Wednesday, July 13, 2016


Behold Your Newest Silver-Screen Sex Goddess, Jane Neighbor Shouts

Behold Your Newest Silver-Screen Sex Goddess, Jane Neighbor

In America, we want our women to be girls and our girls to be sex fairies, and for those sex fairies to live next door to us, for some reason. This Sharktaugust, there is only one such radiant sex-fairy star to watch. In fact, you should probably close your eyes when she’s offscreen and sort of block out with your fingers the parts of the screen she’s not on when she’s in a scene with someone else. Unless you are a complete idiot, you already know this star’s name: Jane Neighbor.
Neighbor is twenty-eight and twenty-two, at once. She is a kind of gorgeous that can only be found in or very near rivers. She is blonde but also blond, depending on the spelling. She is tall when she is on a ladder, and medium-­tall when she is halfway up the ladder. Her eyelashes spell “glory.” Her naked hands can open wet jars, with just the strength of her slender fingers. She can be sexy and pointy and things that aren’t even adjectives, like glossary, or aren’t even words, like hilabrion. Her voice sounds like a truck full of rain.
As I said, she is from Portugaria. Or maybe I didn’t say that yet. Anyway, that’s where she’s from. To understand her, you must take a plane to where she is from, or read the Wikipedia page about it, or learn Portugarian, or just speak decent English, because she’s fluent and actually doesn’t even have much of an accent.
Portugaria is America a few hours ago, because of the time difference. Its people are a simple people, a throwback people, like Americans but a few hours ago. In Portugaria, they watch 
Portugarian “The Ellen DeGeneres Show,” which is the exact same show as America’s “The Ellen DeGeneres Show.” In Portugaria, every young, ambitious actress dreams of Hollywood and its mythic, far­away opportunities for stardom, and every other person just has that dream where all of his teeth fall out.
Recently, I met Jane under a bridge next to a defunct dentist’s office, on the Lower North Side of somewhere in Queens. (It’s a celebrity haunt, in that I think some famous people were maybe killed there.) I don’t remember what she was wearing, but I think it was hair? Something was on the front of her head—either glasses or a nose. I probably should have taken notes. She made noises with the lower part of her face, and I was mesmerized.
By now you know all about Neighbor’s successes: summer blockbusters, winter barnbusters, suppertime bustblockers, even movies. I asked her what it was like to be the new face of Sheila, in the remake of the megahit “Sheila the Exorbitant,” and she shrugged her delicate bones into a croissant­-like shape and laughed a tinkling laugh. Then she responded, but I wasn’t listening.
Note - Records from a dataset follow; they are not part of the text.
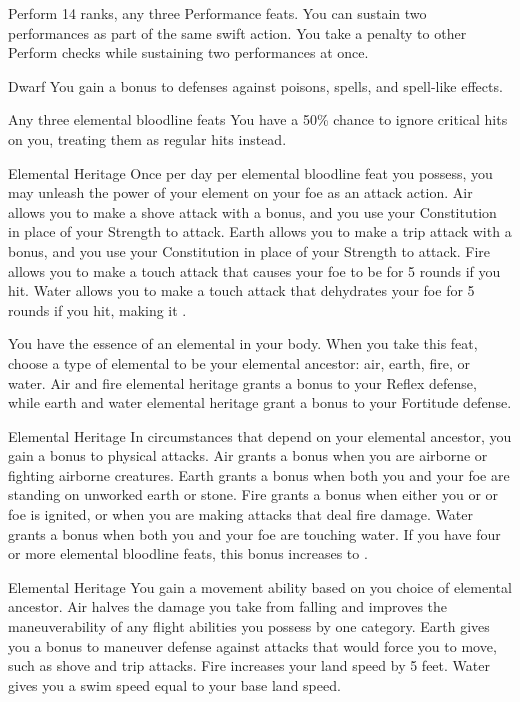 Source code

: \featpres Perform 14 ranks, any three Performance feats.
\featben You can sustain two performances as part of the same swift action. You take a  penalty to other Perform checks while sustaining two performances at once.

 Dwarf
 You gain a  bonus to defenses against poisons, spells, and spell-like effects.

\featpre Any three elemental bloodline feats
\featben You have a 50\% chance to ignore critical hits on you, treating them as regular hits instead.

\featpre Elemental Heritage
\featben Once per day per elemental bloodline feat you possess, you may unleash the power of your element on your foe as an attack action. Air allows you to make a shove attack with a  bonus, and you use your Constitution in place of your Strength to attack. Earth allows you to make a trip attack with a  bonus, and you use your Constitution in place of your Strength to attack. Fire allows you to make a touch attack that causes your foe to be \ignited for 5 rounds if you hit. Water allows you to make a touch attack that dehydrates your foe for 5 rounds if you hit, making it \vulnerable.

\featben You have the essence of an elemental in your body. When you take this feat, choose a type of elemental to be your elemental ancestor: air, earth, fire, or water. Air and fire elemental heritage grants a  bonus to your Reflex defense, while earth and water elemental heritage grant a  bonus to your Fortitude defense.

\featpre Elemental Heritage
\featben In circumstances that depend on your elemental ancestor, you gain a  bonus to physical attacks. Air grants a bonus when you are airborne or fighting airborne creatures. Earth grants a bonus when both you and your foe are standing on unworked earth or stone. Fire grants a bonus when either you or or foe is ignited, or when you are making attacks that deal fire damage. Water grants a bonus when both you and your foe are touching water. If you have four or more elemental bloodline feats, this bonus increases to .

\featpre Elemental Heritage
\featben You gain a movement ability based on you choice of elemental ancestor. Air halves the damage you take from falling and improves the maneuverability of any flight abilities you possess by one category. Earth gives you a  bonus to maneuver defense against attacks that would force you to move, such as shove and trip attacks. Fire increases your land speed by 5 feet. Water gives you a swim speed equal to your base land speed.

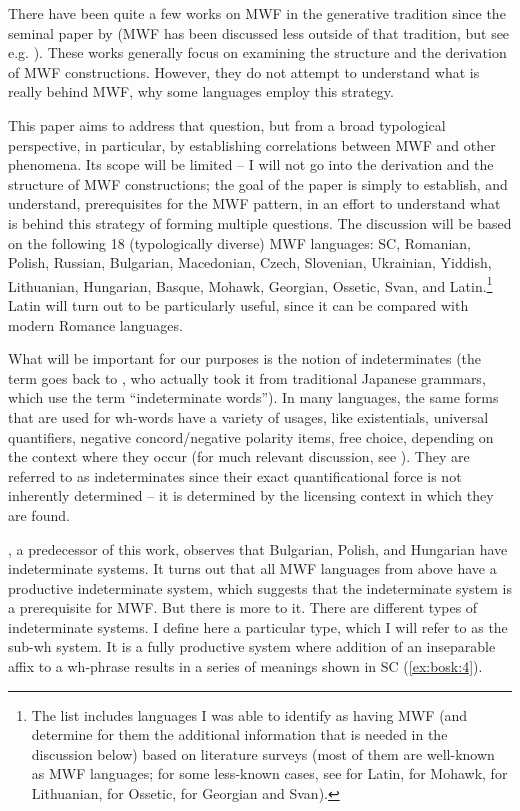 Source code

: \documentclass[output=paper,colorlinks,citecolor=brown]{langscibook}
\begin{document}
\noindent There have been quite a few works on MWF in the generative tradition since the seminal paper by \citet{bos:Rudin1988} (MWF has been discussed less outside of that tradition, but see e.g. \citealt{Mycock2007}). These works generally focus on examining the structure and the derivation of MWF constructions. However, they do not attempt to understand what is really behind MWF, why some languages employ this strategy.

This paper aims to address that question, but from a broad typological perspective, in particular, by establishing correlations between MWF and other phenomena. Its scope will be limited -- I will not go into the derivation and the structure of MWF constructions; the goal of the paper is simply to establish, and understand, prerequisites for the MWF pattern, in an effort to understand what is behind this strategy of forming multiple questions. The discussion will be based on the following 18 (typologically diverse) MWF languages: SC, Romanian, Polish, Russian, Bulgarian, Macedonian, Czech, Slovenian, Ukrainian, Yiddish, Lithuanian, Hungarian, Basque, Mohawk, Georgian, Ossetic, Svan, and Latin.\footnote{The list includes languages I was able to identify as having MWF (and determine for them the additional information that is needed in the discussion below) based on literature surveys (most of them are well-known as MWF languages; for some less-known cases, see \citealt{Ledgeway2012} for Latin, \citealt{Baker1996} for Mohawk, \citealt{GillonArmoskaite2015} for Lithuanian, \citealt{Erschler2012} for Ossetic, \citealt{Erschler2015} for Georgian and Svan).} Latin will turn out to be particularly useful, since it can be compared with modern Romance languages.

What will be important for our purposes is the notion of indeterminates (the term goes back to \citealt{Kuroda1965}, who actually took it from traditional Japanese grammars, which use the term ``indeterminate words''). In many languages, the same forms that are used for wh-words have a variety of usages, like existentials, universal quantifiers, negative concord/negative polarity items, free choice, depending on the context where they occur (for much relevant discussion, see \citealt{Haspelmath1997}). They are referred to as indeterminates since their exact quantificational force is not inherently determined -- it is determined by the licensing context in which they are found.

\citet{Cheng1991}, a predecessor of this work, observes that Bulgarian, Polish, and Hungarian have indeterminate systems. It turns out that all MWF languages from above have a productive indeterminate system, which suggests that the indeterminate system is a prerequisite for MWF. But there is more to it. There are different types of indeterminate systems. I define here a particular type, which I will refer to as the sub-wh system. It is a fully productive system where addition of an inseparable affix to a wh-phrase results in a series of meanings shown in SC (\ref{ex:bosk:4}).
\end{document}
The thing is, everyone wants to author the story of Jane. The famous director Allan Harkness called her “in one word, a French horn.” The less-famous director Alan Hankress called her “in three words, a French horn.” But is she? Really? Can we remove the girl from the nudity, and the actress from the horn? At least for long enough to write about it?
Back under the bridge, Jane was looking at me, and I was looking at her, and we were both expectant—she, that I would ask her another question, and I, that she would just kind of say something. The seconds passed, laden with silence, her very presence a lie. (It is far smaller than it appears on a large movie screen.)
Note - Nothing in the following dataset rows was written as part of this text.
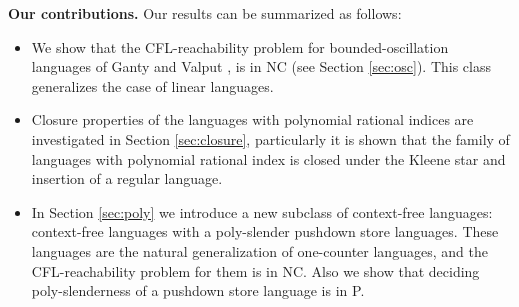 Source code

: \documentclass{ws-ijfcs}
\begin{document}
\textbf{Our contributions.} Our results can be summarized as follows:
\begin{itemize}
\item We show that the CFL-reachability problem for bounded-oscillation languages of Ganty and Valput \cite{BoundOsc}, is in NC (see Section \ref{sec:osc}). This class generalizes the case of linear languages. 
\item Closure properties of the languages with polynomial rational indices are investigated in Section \ref{sec:closure}, particularly it is shown that the family of languages with polynomial rational index is closed under the Kleene star and insertion of a regular language.
\item In Section \ref{sec:poly} we introduce a new subclass of context-free languages: context-free languages with a poly-slender pushdown store languages. These languages are the natural generalization of one-counter languages, and the CFL-reachability problem for them is in NC. Also we show that deciding poly-slenderness of a pushdown store language is in P.
\end{itemize}






\end{document}
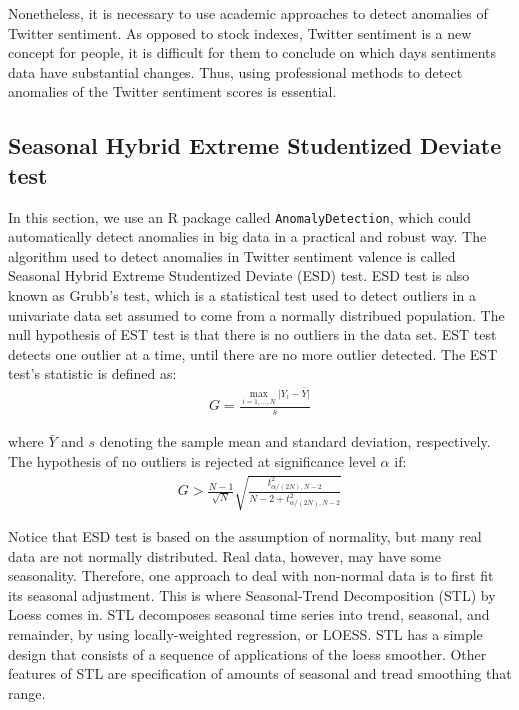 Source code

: \documentclass[10pt,letterpaper]{article}
\begin{document}
Nonetheless, it is necessary to use academic approaches to detect anomalies of Twitter sentiment. As opposed to stock indexes, Twitter sentiment is a new concept for people, it is difficult for them to conclude on which days sentiments data have substantial changes. Thus, using professional methods to detect anomalies of the Twitter sentiment scores is essential.


\subsection{Seasonal Hybrid Extreme Studentized Deviate test}
In this section, we use an R package called \texttt{AnomalyDetection}, which could automatically detect anomalies in big data in a practical and robust way. The algorithm used to detect anomalies in Twitter sentiment valence is called Seasonal Hybrid Extreme Studentized Deviate (ESD) test. ESD test is also known as Grubb's test, which is a statistical test used to detect outliers in a univariate data set assumed to come from a normally distribued population. The null hypothesis of EST test is that there is no outliers in the data set. EST test detects one outlier at a time, until there are no more outlier detected. The EST test's statistic is defined as: 
\begin{align}\label{e4}
	G = \frac{\max\limits_{i=1,\ldots,N} \vert Y_i - \bar{Y} \vert} {s}
\end{align}

where $\bar{Y}$ and $s$ denoting the sample mean and standard deviation, respectively. The hypothesis of no outliers is rejected at significance level $\alpha$ if: 
\begin{align}\label{e5}
	G > \frac{N-1}{\sqrt{N}} \sqrt{\frac{t^2_{\alpha/(2N),N-2}}{N-2 + t^2_{\alpha/(2N),N-2}}}
\end{align}



Notice that ESD test is based on the assumption of normality, but many real data are not normally distributed. Real data, however, may have some seasonality. Therefore, one approach to deal with non-normal data is to first fit its seasonal adjustment. This is where Seasonal-Trend Decomposition (STL) by Loess comes in\cite{cleveland1990stl}. STL decomposes seasonal time series into trend, seasonal, and remainder, by using locally-weighted regression, or LOESS. STL has a simple design that consists of a sequence of applications of the loess smoother. Other features of STL are specification of amounts of seasonal and tread smoothing that range. 
\end{document}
I asked what it was like to have her sexy parts mash up against famous actors’ sexy parts. Her answer was both short and long, in turn: a sigh and a string of syllables forming words that formed a sentence. I let it hang there, laden with fragility and malaise. I thought about my financial portfolio, and what I had and hadn’t eaten for dinner, and how a large man might look in a short robe. I knew that, years later, I would remember this moment—so lush with silence and yet so not full of speaking.
Eventually, she said, “Oh, I think that’s my Uber,” and picked her way back across the sands of forgotten periodontics, her blondness effulgent, and then evaporating into the night like the last pale crumbs of a Portugarian pastry, the only evidence of her ever having done this interview a single, lonesome note of a French horn.